Keeping vertical/horizontal alignment for the photograph becomes
increasingly difficult as focal length decreases (AOV increases).
Level tripod is only a starting point. "Leveling" a tripod uses _only_
local gravity, something a viewer later will _not_ have as a _visual_
cue. A photograph is a visual slice of space (recording of light)
presented to others at a different time in a different place. The
photographer has visual and physiological (notably inner ear) cues about
local "horizonatal" and "vertical" that the viewer later does not
have. They are notably absent the inner ear cues that define "horizontal"
and "vertical" via local gravity, along with anything visual outside the
frame of the photograph. The only things left are what the viewer will
_expect_ to be horizontal or vertical visually in the phototgraph as
related to the photograph's edges (or frame). If they are skewed relative
to that, and this can occur with depth perspectives as well, it may appear
that the photograph was not made level, when in actuality it was (as
related to local gravity). As a result, level tripod for me is only the
starting point. I will adjust this if necessary by looking carefully at
the composition in the viewfinder alone to examine only the visual cues for
"horizontal" and "vertical" that will be in it for those that view it
later, in another space and time. This sometimes requires consciously
looking at objects in the composition and thinking about what viewer
_expectations_ will be for them regarding horizontal and vertical.

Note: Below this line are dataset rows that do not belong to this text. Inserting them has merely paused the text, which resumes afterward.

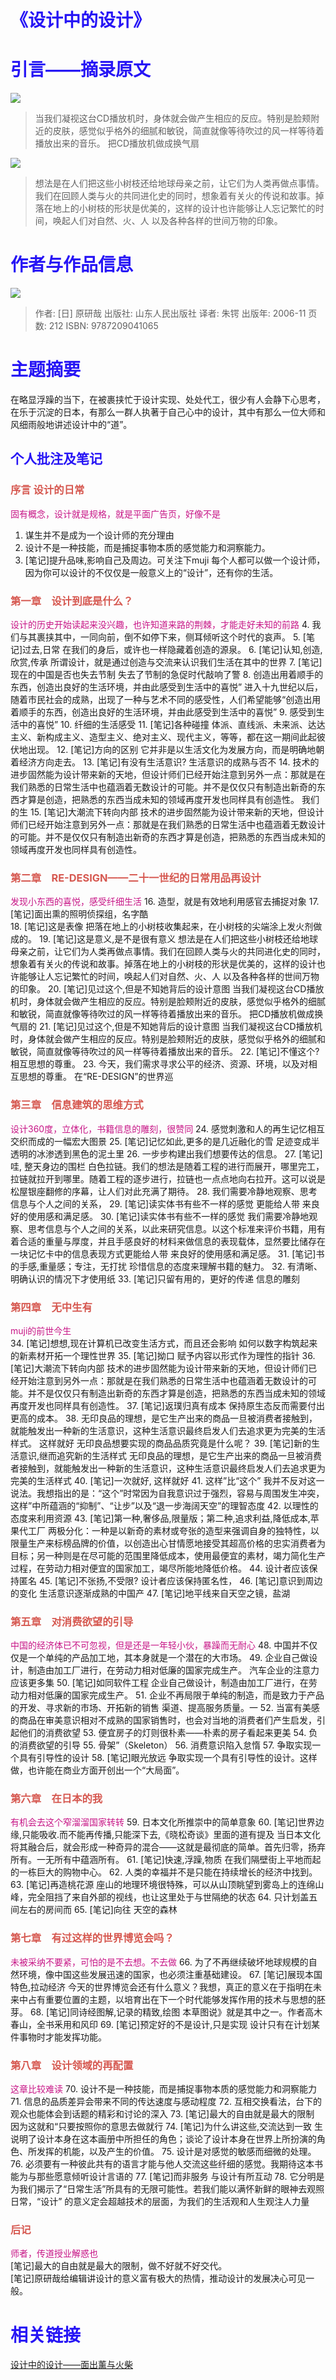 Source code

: # <font color=#2715F5>**《设计中的设计》**</font>
# <font color=#2715F5>**引言——摘录原文**</font>
![](assets\写作\mujicd.jpg)   

>当我们凝视这台CD播放机时，身体就会做产生相应的反应。特别是脸颊附近的皮肤，感觉似乎格外的细腻和敏锐，简直就像等待吹过的风一样等待着播放出来的音乐。 把CD播放机做成换气扇

![](assets\写作\火柴2.jpg)  
> 想法是在人们把这些小树枝还给地球母亲之前，让它们为人类再做点事情。我们在回顾人类与火的共同进化史的同时，想象着有关火的传说和故事。掉落在地上的小树枝的形状是优美的，这样的设计也许能够让人忘记繁忙的时间，唤起人们对自然、火、人 以及各种各样的世间万物的印象。

# <font color=#2715F5>**作者与作品信息**</font>
![](assets\写作\设计_封面.jpeg)
>作者:  [日] 原研哉
出版社: 山东人民出版社
译者:  朱锷
出版年: 2006-11
页数: 212
ISBN: 9787209041065

# <font color=#2715F5>**主题摘要**</font>
在略显浮躁的当下，在被裹挟忙于设计实现、处处代工，很少有人会静下心思考，在乐于沉淀的日本，有那么一群人执著于自己心中的设计，其中有那么一位大师和风细雨般地讲述设计中的“道”。

## <font color=#2715F5> **个人批注及笔记**</font>
### <font color=#D65850> **序言 设计的日常**</font>
<font color=#C71586>固有概念，设计就是规格，就是平面广告页，好像不是</font>
1. 谋生并不是成为一个设计师的充分理由
2. 设计不是一种技能，而是捕捉事物本质的感觉能力和洞察能力。
3. [笔记]提升品味,影响自己及周边。可关注下muji
    每个人都可以做一个设计师，因为你可以设计的不仅仅是一般意义上的“设计”，还有你的生活。

### <font color=#D65850>**第一章　设计到底是什么？**</font>
<font color=#C71586>设计的历史开始读起来没兴趣，也许知道来路的荆棘，才能走好未知的前路</font>
4.  我们与其裹挟其中，一同向前，倒不如停下来，侧耳倾听这个时代的哀声。
5. [笔记]过去,日常
    在我们的身后，或许也一样隐藏着创造的源泉。
6. [笔记]认知,创造,欣赏,传承
    所谓设计，就是通过创造与交流来认识我们生活在其中的世界
7. [笔记]现在的中国是否也失去节制
    失去了节制的急促时代敲响了警
8. 创造出用着顺手的东西，创造出良好的生活环境，并由此感受到生活中的喜悦”
    进入十九世纪以后，随着市民社会的成熟，出现了一种与艺术不同的感受性，人们希望能够“创造出用着顺手的东西，创造出良好的生活环境，并由此感受到生活中的喜悦”
9. 感受到生活中的喜悦”
10. 纤细的生活感受
11. [笔记]各种碰撞
    体派、直线派、未来派、达达主义、新构成主义、造型主义、绝对主义、现代主义，等等，都在这一期间此起彼伏地出现。
12. [笔记]方向的区别
    它并非是以生活文化为发展方向，而是明确地朝着经济方向走去。
13. [笔记]有没有生活意识?
    生活意识的成熟与否不
14. 技术的进步固然能为设计带来新的天地，但设计师们已经开始注意到另外一点：那就是在我们熟悉的日常生活中也蕴涵着无数设计的可能。并不是仅仅只有制造出新奇的东西才算是创造，把熟悉的东西当成未知的领域再度开发也同样具有创造性。 我们的生
15. [笔记]大潮流下转向内部
    技术的进步固然能为设计带来新的天地，但设计师们已经开始注意到另外一点：那就是在我们熟悉的日常生活中也蕴涵着无数设计的可能。并不是仅仅只有制造出新奇的东西才算是创造，把熟悉的东西当成未知的领域再度开发也同样具有创造性。

### <font color=#D65850>**第二章　RE-DESIGN——二十一世纪的日常用品再设计**</font>
<font color=#C71586>发现小东西的喜悦，感受纤细生活</font>
16. 造型，就是有效地利用感官去捕捉对象
17. [笔记]面出熏的照明侦探组，名字酷  
18. [笔记]这是表像
    把落在地上的小树枝收集起来，在小树枝的尖端涂上发火剂做成的。
19. [笔记]这是意义,是不是很有意义
    想法是在人们把这些小树枝还给地球母亲之前，让它们为人类再做点事情。我们在回顾人类与火的共同进化史的同时，想象着有关火的传说和故事。掉落在地上的小树枝的形状是优美的，这样的设计也许能够让人忘记繁忙的时间，唤起人们对自然、火、人 以及各种各样的世间万物的印象。
20. [笔记]见过这个,但是不知她背后的设计意图
    当我们凝视这台CD播放机时，身体就会做产生相应的反应。特别是脸颊附近的皮肤，感觉似乎格外的细腻和敏锐，简直就像等待吹过的风一样等待着播放出来的音乐。 把CD播放机做成换气扇的
21. [笔记]见过这个,但是不知她背后的设计意图
    当我们凝视这台CD播放机时，身体就会做产生相应的反应。特别是脸颊附近的皮肤，感觉似乎格外的细腻和敏锐，简直就像等待吹过的风一样等待着播放出来的音乐。
22. [笔记]不懂这个?
    相互思想的尊重。
23. 今天，我们需求寻求公平的经济、资源、环境，以及对相互思想的尊重。 
在“RE-DESIGN”的世界巡

### <font color=#D65850>**第三章　信息建筑的思维方式**</font>
<font color=#C71586>设计360度，立体化，书籍信息的雕刻，很赞同</font>
24. 感觉刺激和人的再生记忆相互交织而成的一幅宏大图景
25. [笔记]记忆如此,更多的是几近融化的雪
    足迹变成半透明的冰渗透到黑色的泥土里
26. 一步步构建出我们想要传达的信息。
27. [笔记]哇, 整天身边的围栏
    白色拉链。我们的想法是随着工程的进行而展开，哪里完工，拉链就拉开到哪里。随着工程的逐步进行，拉链也一点点地向右拉开。这可以说是松屋银座翻修的序幕，让人们对此充满了期待。
28. 我们需要冷静地观察、思考信息与个人之间的关系，
29. [笔记]读实体书有些不一样的感觉
    更能给人带 来良好的使用感和满足感。
30. [笔记]读实体书有些不一样的感觉
    我们需要冷静地观察、思考信息与个人之间的关系，以此来研究信息。以这个标准来评价书籍，用有着合适的重量与厚度，并且手感良好的材料来做信息的表现载体，显然要比储存在一块记忆卡中的信息表现方式更能给人带 来良好的使用感和满足感。
31. [笔记]书的手感,重量感；专注，无打扰
    珍惜信息的态度来理解书籍的魅力。
32. 有清晰、明确认识的情况下才使用纸
33. [笔记]只留有用的，更好的传递
    信息的雕刻  

### <font color=#D65850>**第四章　无中生有**</font>
<font color=#C71586>muji的前世今生</font>  
34. [笔记]想想,现在计算机已改变生活方式，而且还会影响
    如何以数字构筑起来的新素材开拓一个理性世界
35. [笔记]拗口
    赋予内容以形式作为理性的指针
36. [笔记]大潮流下转向内部
    技术的进步固然能为设计带来新的天地，但设计师们已经开始注意到另外一点：那就是在我们熟悉的日常生活中也蕴涵着无数设计的可能。并不是仅仅只有制造出新奇的东西才算是创造，把熟悉的东西当成未知的领域再度开发也同样具有创造性。
37. [笔记]返璞归真有成本
    保持原生态反而需要付出更高的成本。
38. 无印良品的理想，是它生产出来的商品一旦被消费者接触到，就能触发出一种新的生活意识，这种生活意识最终启发人们去追求更为完美的生活样式。 这样就好 无印良品想要实现的商品品质究竟是什么呢？
39. [笔记]新的生活意识,继而追究新的生活样式
    无印良品的理想，是它生产出来的商品一旦被消费者接触到，就能触发出一种新的生活意识，这种生活意识最终启发人们去追求更为完美的生活样式
40. [笔记]一次就好,
    这样就好
41. 这样”比“这个”
我并不反对这一说法。我想指出的是：“这个”时常因为自我意识过于强烈，容易与周围发生冲突，这样”中所蕴涵的“抑制”、“让步”以及“退一步海阔天空”的理智态度
42. 以理性的态度来利用资源
43. [笔记]第一种,奢侈品,限量版；第二种,追求利益,降低成本,苹果代工厂
    两极分化：一种是以新奇的素材或夸张的造型来强调自身的独特性，以限量生产来标榜品牌的价值，以创造出心甘情愿地接受其超高价格的忠实消费者为目标；另一种则是在尽可能的范围里降低成本，使用最便宜的素材，竭力简化生产过程，在劳动力相对便宜的国家加工，竭尽所能地降低价格。
44. 设计者应该保持匿名
45. [笔记]不张扬,不受限?
    设计者应该保持匿名性，
46. [笔记]意识到周边的变化
    生活意识逐渐成熟的中国产
47. [笔记]地平线来自天空之镜，盐湖  

### <font color=#D65850>**第五章　对消费欲望的引导**</font>
<font color=#C71586>中国的经济体已不可忽视，但是还是一年轻小伙，暴躁而无耐心</font>
48. 中国并不仅仅是一个单纯的产品加工地，其本身就是一个潜在的大市场。
49. 企业自己做设计，制造由加工厂进行，在劳动力相对低廉的国家完成生产。 汽车企业的注意力应该更多集
50. [笔记]如同软件工程
    企业自己做设计，制造由加工厂进行，在劳动力相对低廉的国家完成生产。
51. 企业不再局限于单纯的制造，而是致力于产品的开发、寻求新的市场、开拓新的销售 渠道、提高服务质量。一
52. 当富有美感的商品在审美意识相对不成熟的国家销售时，也会对当地的消费者们产生启发，引起他们的消费欲望
53. 便宜房子的灯则很朴素——朴素的房子看起来更美
54. 负的消费欲望的引导
55. 骨架”（Skeleton）
56. 消费意识陷入怠惰
57. 争取实现一个具有引导性的设计
58. [笔记]眼光放远
    争取实现一个具有引导性的设计。这样做，也许能在商业方面开创出一个“大局面”。

### <font color=#D65850>**第六章　在日本的我**</font>
<font color=#C71586>有机会去这个窄溜溜国家转转</font>
59. 日本文化所推崇中的简单意象
60. [笔记]世界边缘,只能吸收.而不能再传播,只能深下去,《晓松奇谈》里面的道有提及
    当日本文化将其融合后，就会形成一种奇异的混合——这就是最彻底的简单。首先归零，扬弃所有。一无所有中蕴涵所有。
61. [笔记]快速,浮躁,物质
    在我们隔壁街上平地而起的一栋巨大的购物中心。
62. 人类的幸福并不是只能在持续增长的经济中找到。
63. [笔记]再造桃花源
    座山的地理环境很特殊，可以从山顶眺望到雾岛上的连绵山峰，完全阻挡了来自外部的视线，也让这里处于与世隔绝的状态
64. 只计划盖五间左右的房间而
65. [笔记]向往
    天空的森林

### <font color=#D65850>**第七章　有过这样的世界博览会吗？**</font>
<font color=#C71586>未被采纳不要紧，可怕的是不去想。不去做</font>
66. 为了不再继续破坏地球规模的自然环境，像中国这些发展迅速的国家，也必须注重基础建设。
67. [笔记]展现本国特色,拉动经济
    今天的世界博览会还有什么意义？我想，真正的意义在于指明在未来中占有重要位置的主题，以培育出在下一个时代能够发挥作用的技术与思想的胚芽。
68. [笔记]同诗经图解,记录的精致,绘图
    本草图说》就是其中之一。作者高木春山，全书釆用和风印
69. [笔记]预定好的不是设计,只是实现
    设计只有在计划某件事物时才能发挥功能。

### <font color=#D65850>**第八章　设计领域的再配置**</font>
<font color=#C71586>这章比较难读</font>
70. 设计不是一种技能，而是捕捉事物本质的感觉能力和洞察能力
71. 信息的品质差异会带来不同的传达速度与感动程度
72. 互相交换看法，台下的观众也能体会到话题的精彩和讨论的深入
73. [笔记]最大的自由就是最大的限制
    因为这就和“只要按照你的意思去做就行
74. [笔记]为什么讲这些,交流达到一致
    生说明了设计本身在这本画册中所担任的角色；谈论了设计本身在世界上所扮演的角色、所发挥的机能，以及产生的价值。
75. 设计是对感觉的敏感而细微的处理。
76. 必须要有一种彼此共有的语言才能与他人交流这些纤细的感觉。我期待这本书能为与那些愿意倾听设计言语的
77. [笔记]而非服务
    与设计有所互动
78. 它分明是为我们揭示了“日常生活”所具有的无限可能性。若我们能以满怀新鲜的眼神去观照日常，“设计” 的意义定会超越技术的层面，为我们的生活观和人生观注人力量

### <font color=#D65850>**后记**</font>
<font color=#C71586>师者，传道授业解惑也</font>  
[笔记]最大的自由就是最大的限制，做不好就不好交代。  
[笔记]原研哉给编辑讲设计的意义富有极大的热情，推动设计的发展决心可见一般。

# <font color=#2715F5>**相关链接**</font>
[设计中的设计——面出薰与火柴](http://contemporary.artron.net/20101129/n136546.html)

Not all, indeed very few, manmade rectilinear objects are perfectly
vertical, horizontal, or otherwise "squared up." However, we visually
expect tall tree trunks to be vertical, along with power poles, light poles
and fence poles . . . and expect the apparent surface of water to be
horizontal (sometimes the cue for this is a waterline which may be skewed
by its depth perspective). Absent a gravitational cue to the inner ear
that they may not be, the viewer of it later is only left with the visual
cues present, the mental expectations of what ideally _ought_ to be, and
that is not necessarily what the "true state of nature" is (or was) in reality.